▶ Exercise details:
Would you retype each of the records exactly as shown?

▶ Source data:
--- START ---

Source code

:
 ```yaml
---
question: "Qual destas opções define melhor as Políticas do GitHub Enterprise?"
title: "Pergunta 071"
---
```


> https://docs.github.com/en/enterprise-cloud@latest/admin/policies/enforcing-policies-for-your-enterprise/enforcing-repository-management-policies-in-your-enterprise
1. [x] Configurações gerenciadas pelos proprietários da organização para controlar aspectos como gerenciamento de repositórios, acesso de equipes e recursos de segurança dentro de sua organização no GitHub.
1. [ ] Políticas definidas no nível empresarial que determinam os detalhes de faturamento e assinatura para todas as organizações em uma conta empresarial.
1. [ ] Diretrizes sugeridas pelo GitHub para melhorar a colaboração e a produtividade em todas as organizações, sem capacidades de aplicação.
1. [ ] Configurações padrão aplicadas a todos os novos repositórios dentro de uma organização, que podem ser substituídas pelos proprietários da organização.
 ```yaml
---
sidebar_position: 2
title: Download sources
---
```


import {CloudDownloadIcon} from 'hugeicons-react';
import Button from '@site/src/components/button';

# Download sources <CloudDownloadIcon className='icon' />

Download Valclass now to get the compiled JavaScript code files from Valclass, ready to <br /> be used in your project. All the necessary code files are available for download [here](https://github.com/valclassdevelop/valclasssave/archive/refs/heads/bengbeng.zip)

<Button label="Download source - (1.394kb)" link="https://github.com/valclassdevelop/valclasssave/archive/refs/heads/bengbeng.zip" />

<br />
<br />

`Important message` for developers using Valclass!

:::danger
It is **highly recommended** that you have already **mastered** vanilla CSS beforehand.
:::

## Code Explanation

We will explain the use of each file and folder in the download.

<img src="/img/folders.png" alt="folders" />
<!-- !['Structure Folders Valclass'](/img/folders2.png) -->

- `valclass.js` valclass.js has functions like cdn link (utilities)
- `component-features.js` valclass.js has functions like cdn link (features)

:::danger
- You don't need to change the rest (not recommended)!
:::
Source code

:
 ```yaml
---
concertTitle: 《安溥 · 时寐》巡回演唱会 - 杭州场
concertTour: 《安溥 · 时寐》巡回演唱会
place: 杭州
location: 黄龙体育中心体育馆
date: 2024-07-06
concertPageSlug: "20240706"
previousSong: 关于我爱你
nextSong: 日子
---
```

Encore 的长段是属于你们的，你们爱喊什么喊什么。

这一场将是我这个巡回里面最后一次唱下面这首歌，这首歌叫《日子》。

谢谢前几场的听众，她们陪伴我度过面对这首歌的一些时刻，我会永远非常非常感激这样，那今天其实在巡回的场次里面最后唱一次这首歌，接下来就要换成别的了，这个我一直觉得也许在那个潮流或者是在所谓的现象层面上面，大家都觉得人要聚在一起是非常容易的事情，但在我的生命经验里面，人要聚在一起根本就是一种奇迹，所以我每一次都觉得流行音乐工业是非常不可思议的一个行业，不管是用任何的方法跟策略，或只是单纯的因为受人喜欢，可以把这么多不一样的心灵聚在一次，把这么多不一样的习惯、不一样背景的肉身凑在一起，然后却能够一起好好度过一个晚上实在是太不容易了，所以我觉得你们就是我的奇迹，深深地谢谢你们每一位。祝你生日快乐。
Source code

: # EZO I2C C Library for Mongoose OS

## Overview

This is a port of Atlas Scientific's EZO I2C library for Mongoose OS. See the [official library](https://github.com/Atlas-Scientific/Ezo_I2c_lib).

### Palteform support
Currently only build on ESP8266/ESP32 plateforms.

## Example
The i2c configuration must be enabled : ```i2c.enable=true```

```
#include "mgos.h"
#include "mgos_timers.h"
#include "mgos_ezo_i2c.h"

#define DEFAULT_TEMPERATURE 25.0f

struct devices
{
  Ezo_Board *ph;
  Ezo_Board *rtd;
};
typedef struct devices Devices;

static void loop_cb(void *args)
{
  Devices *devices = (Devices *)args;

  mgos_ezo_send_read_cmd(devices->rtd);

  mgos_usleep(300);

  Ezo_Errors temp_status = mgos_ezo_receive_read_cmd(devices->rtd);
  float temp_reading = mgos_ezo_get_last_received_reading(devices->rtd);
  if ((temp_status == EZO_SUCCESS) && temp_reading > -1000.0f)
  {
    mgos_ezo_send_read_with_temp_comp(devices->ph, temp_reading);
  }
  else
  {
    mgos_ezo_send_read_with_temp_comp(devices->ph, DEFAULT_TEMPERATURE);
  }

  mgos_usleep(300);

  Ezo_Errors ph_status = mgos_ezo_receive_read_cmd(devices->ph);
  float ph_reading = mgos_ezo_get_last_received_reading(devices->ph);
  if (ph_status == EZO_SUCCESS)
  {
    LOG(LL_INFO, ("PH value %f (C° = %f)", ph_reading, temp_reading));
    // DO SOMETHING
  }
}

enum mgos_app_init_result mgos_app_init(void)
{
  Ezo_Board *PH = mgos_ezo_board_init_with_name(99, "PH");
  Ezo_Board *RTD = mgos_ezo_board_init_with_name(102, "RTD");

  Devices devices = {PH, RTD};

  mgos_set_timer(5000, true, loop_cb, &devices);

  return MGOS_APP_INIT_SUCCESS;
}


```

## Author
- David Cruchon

--- END ---

▶ Solution below:
Source code

:
 ```yaml
---
question: "Qual destas opções define melhor as Políticas do GitHub Enterprise?"
title: "Pergunta 071"
---
```


> https://docs.github.com/en/enterprise-cloud@latest/admin/policies/enforcing-policies-for-your-enterprise/enforcing-repository-management-policies-in-your-enterprise
1. [x] Configurações gerenciadas pelos proprietários da organização para controlar aspectos como gerenciamento de repositórios, acesso de equipes e recursos de segurança dentro de sua organização no GitHub.
1. [ ] Políticas definidas no nível empresarial que determinam os detalhes de faturamento e assinatura para todas as organizações em uma conta empresarial.
1. [ ] Diretrizes sugeridas pelo GitHub para melhorar a colaboração e a produtividade em todas as organizações, sem capacidades de aplicação.
1. [ ] Configurações padrão aplicadas a todos os novos repositórios dentro de uma organização, que podem ser substituídas pelos proprietários da organização.
 ```yaml
---
sidebar_position: 2
title: Download sources
---
```


import {CloudDownloadIcon} from 'hugeicons-react';
import Button from '@site/src/components/button';

# Download sources <CloudDownloadIcon className='icon' />

Download Valclass now to get the compiled JavaScript code files from Valclass, ready to <br /> be used in your project. All the necessary code files are available for download [here](https://github.com/valclassdevelop/valclasssave/archive/refs/heads/bengbeng.zip)

<Button label="Download source - (1.394kb)" link="https://github.com/valclassdevelop/valclasssave/archive/refs/heads/bengbeng.zip" />

<br />
<br />

`Important message` for developers using Valclass!

:::danger
It is **highly recommended** that you have already **mastered** vanilla CSS beforehand.
:::

## Code Explanation

We will explain the use of each file and folder in the download.

<img src="/img/folders.png" alt="folders" />
<!-- !['Structure Folders Valclass'](/img/folders2.png) -->

- `valclass.js` valclass.js has functions like cdn link (utilities)
- `component-features.js` valclass.js has functions like cdn link (features)

:::danger
- You don't need to change the rest (not recommended)!
:::
Source code

:
 ```yaml
---
concertTitle: 《安溥 · 时寐》巡回演唱会 - 杭州场
concertTour: 《安溥 · 时寐》巡回演唱会
place: 杭州
location: 黄龙体育中心体育馆
date: 2024-07-06
concertPageSlug: "20240706"
previousSong: 关于我爱你
nextSong: 日子
---
```

Encore 的长段是属于你们的，你们爱喊什么喊什么。

这一场将是我这个巡回里面最后一次唱下面这首歌，这首歌叫《日子》。

谢谢前几场的听众，她们陪伴我度过面对这首歌的一些时刻，我会永远非常非常感激这样，那今天其实在巡回的场次里面最后唱一次这首歌，接下来就要换成别的了，这个我一直觉得也许在那个潮流或者是在所谓的现象层面上面，大家都觉得人要聚在一起是非常容易的事情，但在我的生命经验里面，人要聚在一起根本就是一种奇迹，所以我每一次都觉得流行音乐工业是非常不可思议的一个行业，不管是用任何的方法跟策略，或只是单纯的因为受人喜欢，可以把这么多不一样的心灵聚在一次，把这么多不一样的习惯、不一样背景的肉身凑在一起，然后却能够一起好好度过一个晚上实在是太不容易了，所以我觉得你们就是我的奇迹，深深地谢谢你们每一位。祝你生日快乐。
Source code

: # EZO I2C C Library for Mongoose OS

## Overview

This is a port of Atlas Scientific's EZO I2C library for Mongoose OS. See the [official library](https://github.com/Atlas-Scientific/Ezo_I2c_lib).

### Palteform support
Currently only build on ESP8266/ESP32 plateforms.

## Example
The i2c configuration must be enabled : ```i2c.enable=true```

```
#include "mgos.h"
#include "mgos_timers.h"
#include "mgos_ezo_i2c.h"

#define DEFAULT_TEMPERATURE 25.0f

struct devices
{
  Ezo_Board *ph;
  Ezo_Board *rtd;
};
typedef struct devices Devices;

static void loop_cb(void *args)
{
  Devices *devices = (Devices *)args;

  mgos_ezo_send_read_cmd(devices->rtd);

  mgos_usleep(300);

  Ezo_Errors temp_status = mgos_ezo_receive_read_cmd(devices->rtd);
  float temp_reading = mgos_ezo_get_last_received_reading(devices->rtd);
  if ((temp_status == EZO_SUCCESS) && temp_reading > -1000.0f)
  {
    mgos_ezo_send_read_with_temp_comp(devices->ph, temp_reading);
  }
  else
  {
    mgos_ezo_send_read_with_temp_comp(devices->ph, DEFAULT_TEMPERATURE);
  }

  mgos_usleep(300);

  Ezo_Errors ph_status = mgos_ezo_receive_read_cmd(devices->ph);
  float ph_reading = mgos_ezo_get_last_received_reading(devices->ph);
  if (ph_status == EZO_SUCCESS)
  {
    LOG(LL_INFO, ("PH value %f (C° = %f)", ph_reading, temp_reading));
    // DO SOMETHING
  }
}

enum mgos_app_init_result mgos_app_init(void)
{
  Ezo_Board *PH = mgos_ezo_board_init_with_name(99, "PH");
  Ezo_Board *RTD = mgos_ezo_board_init_with_name(102, "RTD");

  Devices devices = {PH, RTD};

  mgos_set_timer(5000, true, loop_cb, &devices);

  return MGOS_APP_INIT_SUCCESS;
}


```

## Author
- David Cruchon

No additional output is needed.